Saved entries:
***

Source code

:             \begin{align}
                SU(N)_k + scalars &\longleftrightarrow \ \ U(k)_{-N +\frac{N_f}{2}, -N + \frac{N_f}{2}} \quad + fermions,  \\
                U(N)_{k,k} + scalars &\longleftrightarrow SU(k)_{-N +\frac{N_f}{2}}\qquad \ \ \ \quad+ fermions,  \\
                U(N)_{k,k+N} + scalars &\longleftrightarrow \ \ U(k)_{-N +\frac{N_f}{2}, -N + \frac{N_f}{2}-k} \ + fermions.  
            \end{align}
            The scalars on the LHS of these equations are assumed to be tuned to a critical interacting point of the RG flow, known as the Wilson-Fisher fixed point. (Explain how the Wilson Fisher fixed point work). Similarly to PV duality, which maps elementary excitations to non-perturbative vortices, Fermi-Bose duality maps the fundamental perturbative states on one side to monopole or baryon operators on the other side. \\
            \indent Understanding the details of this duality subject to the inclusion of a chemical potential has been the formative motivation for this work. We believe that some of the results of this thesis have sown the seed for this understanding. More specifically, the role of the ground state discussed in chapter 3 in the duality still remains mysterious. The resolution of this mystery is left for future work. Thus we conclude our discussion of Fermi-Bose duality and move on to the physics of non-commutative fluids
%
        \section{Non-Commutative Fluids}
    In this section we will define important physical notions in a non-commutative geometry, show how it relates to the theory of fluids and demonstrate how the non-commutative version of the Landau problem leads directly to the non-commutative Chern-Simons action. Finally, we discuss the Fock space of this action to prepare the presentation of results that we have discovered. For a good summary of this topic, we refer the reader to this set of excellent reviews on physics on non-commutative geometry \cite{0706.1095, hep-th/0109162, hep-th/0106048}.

***

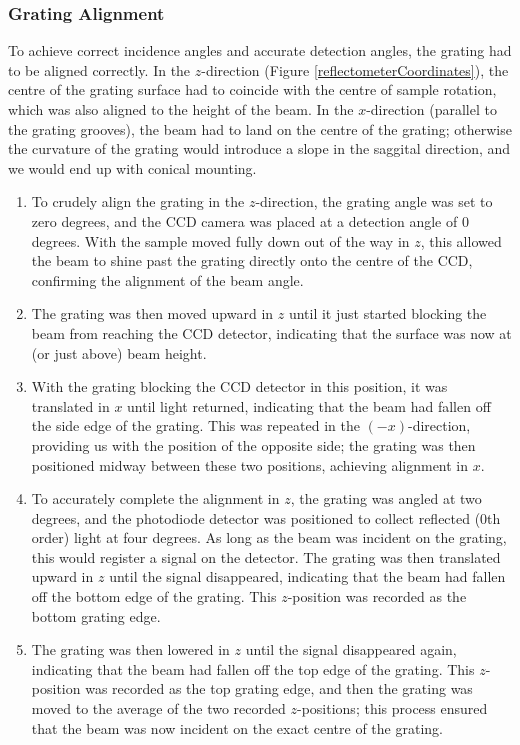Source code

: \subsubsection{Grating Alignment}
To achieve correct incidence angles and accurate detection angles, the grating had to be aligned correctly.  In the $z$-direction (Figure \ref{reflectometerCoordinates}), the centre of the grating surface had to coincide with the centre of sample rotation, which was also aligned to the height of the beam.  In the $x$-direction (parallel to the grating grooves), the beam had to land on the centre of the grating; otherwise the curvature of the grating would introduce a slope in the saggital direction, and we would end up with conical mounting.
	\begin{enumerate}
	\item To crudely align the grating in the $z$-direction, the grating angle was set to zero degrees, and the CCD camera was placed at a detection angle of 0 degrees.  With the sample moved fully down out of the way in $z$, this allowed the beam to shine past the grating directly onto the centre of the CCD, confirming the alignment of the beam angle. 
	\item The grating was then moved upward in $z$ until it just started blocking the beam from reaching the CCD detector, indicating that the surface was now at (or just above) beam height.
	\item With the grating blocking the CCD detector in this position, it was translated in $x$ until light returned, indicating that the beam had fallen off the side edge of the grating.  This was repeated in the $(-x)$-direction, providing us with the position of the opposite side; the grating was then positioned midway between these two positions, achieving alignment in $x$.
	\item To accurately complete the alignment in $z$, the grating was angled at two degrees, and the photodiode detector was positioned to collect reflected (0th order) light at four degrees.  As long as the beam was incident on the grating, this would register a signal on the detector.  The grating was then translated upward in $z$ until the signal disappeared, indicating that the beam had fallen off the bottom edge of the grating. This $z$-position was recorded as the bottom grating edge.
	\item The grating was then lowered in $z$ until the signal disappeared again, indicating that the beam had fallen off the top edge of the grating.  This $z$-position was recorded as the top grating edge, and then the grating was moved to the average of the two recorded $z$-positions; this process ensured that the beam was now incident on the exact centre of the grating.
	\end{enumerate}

***

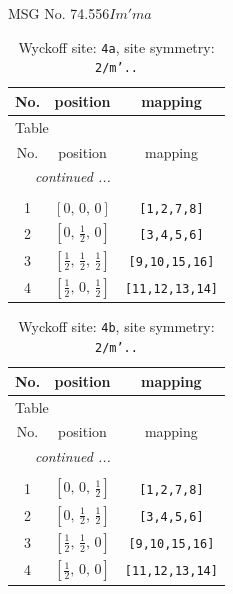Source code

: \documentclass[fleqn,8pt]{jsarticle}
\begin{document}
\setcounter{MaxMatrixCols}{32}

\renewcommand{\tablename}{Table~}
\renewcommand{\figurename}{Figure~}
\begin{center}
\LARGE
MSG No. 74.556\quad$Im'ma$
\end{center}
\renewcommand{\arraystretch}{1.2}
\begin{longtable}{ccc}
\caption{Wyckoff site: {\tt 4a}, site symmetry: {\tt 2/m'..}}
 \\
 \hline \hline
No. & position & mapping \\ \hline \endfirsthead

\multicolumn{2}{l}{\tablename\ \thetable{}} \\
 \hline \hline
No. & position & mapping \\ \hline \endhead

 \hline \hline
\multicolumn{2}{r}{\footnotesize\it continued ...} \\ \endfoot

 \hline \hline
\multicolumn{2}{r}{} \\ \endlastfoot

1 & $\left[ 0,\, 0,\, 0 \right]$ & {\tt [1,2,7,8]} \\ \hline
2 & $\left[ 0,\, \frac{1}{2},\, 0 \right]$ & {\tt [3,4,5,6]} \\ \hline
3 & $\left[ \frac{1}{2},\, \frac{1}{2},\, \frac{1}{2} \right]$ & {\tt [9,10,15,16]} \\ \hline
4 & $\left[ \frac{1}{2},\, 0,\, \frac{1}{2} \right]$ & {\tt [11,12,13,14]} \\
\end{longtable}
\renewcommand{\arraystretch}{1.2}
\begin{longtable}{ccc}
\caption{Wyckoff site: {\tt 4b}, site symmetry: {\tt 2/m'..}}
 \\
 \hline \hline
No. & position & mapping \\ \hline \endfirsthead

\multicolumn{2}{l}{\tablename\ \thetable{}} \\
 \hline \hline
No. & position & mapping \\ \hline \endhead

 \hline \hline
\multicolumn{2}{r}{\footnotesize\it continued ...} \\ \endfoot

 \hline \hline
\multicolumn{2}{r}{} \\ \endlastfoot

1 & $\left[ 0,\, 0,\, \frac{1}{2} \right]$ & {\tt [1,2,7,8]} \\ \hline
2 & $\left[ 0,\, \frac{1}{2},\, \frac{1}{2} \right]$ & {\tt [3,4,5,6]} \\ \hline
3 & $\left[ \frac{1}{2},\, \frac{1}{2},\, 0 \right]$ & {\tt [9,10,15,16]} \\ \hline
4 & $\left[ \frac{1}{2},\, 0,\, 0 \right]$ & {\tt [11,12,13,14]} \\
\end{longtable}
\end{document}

***

Where a line of the records has the string "positions", copy that line.

	\item With the grating blocking the CCD detector in this position, it was translated in $x$ until light returned, indicating that the beam had fallen off the side edge of the grating.  This was repeated in the $(-x)$-direction, providing us with the position of the opposite side; the grating was then positioned midway between these two positions, achieving alignment in $x$.
	\item The grating was then lowered in $z$ until the signal disappeared again, indicating that the beam had fallen off the top edge of the grating.  This $z$-position was recorded as the top grating edge, and then the grating was moved to the average of the two recorded $z$-positions; this process ensured that the beam was now incident on the exact centre of the grating.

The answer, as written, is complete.